Keep us smiling, Jude. Bring on your happy jingles. 'Bit wet', too, offers some relief in perusing this, as Lady D puts it, 'chamber of horrors.' They have served to relieve her boredom however.

Very interesting, Jude, that you should mention Dostoyevsky. Dickens is murky enough to allow the comparison. I'll have to be convinced. At this point I feel that we're getting a lot of English eccentricity and English gothic rather than Russian psycholigical abnormalities.

Getting back to 'bit wet', don't you think, Rosemary, that represents sanity in Dickens' crazy world? I'm not sure, it applies to Esther. She is anything but casual, as Babi suggests. She is on her own very high moral plateau. I think Dickens is being kind to her in giving her such an ardent lover as Guppy. She is a bit hard to love. Very useful on the other hand. And cuts through any cobweb. Perhaps  it will be her role to bring an end to the Jarndyce and Jarndyce 'cause'. Strang that she should reject love.

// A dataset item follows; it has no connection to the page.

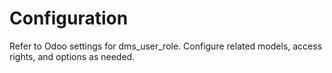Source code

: # Configuration

Refer to Odoo settings for dms_user_role. Configure related models, access rights, and options as needed.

Could surgeons prescribe opium? Good point Laura. Perhaps in setting up another link between characters, Dickens outsmarted himself.

It seems to me I remember reading about an early romantic infatuation in Dickens life. Wasn't it also an incident. a  character who shows up in Little Dorrit? A faded beauty shows up, who had rejected a lover years earlier. There must be a bit of Dickens in everything he wrote.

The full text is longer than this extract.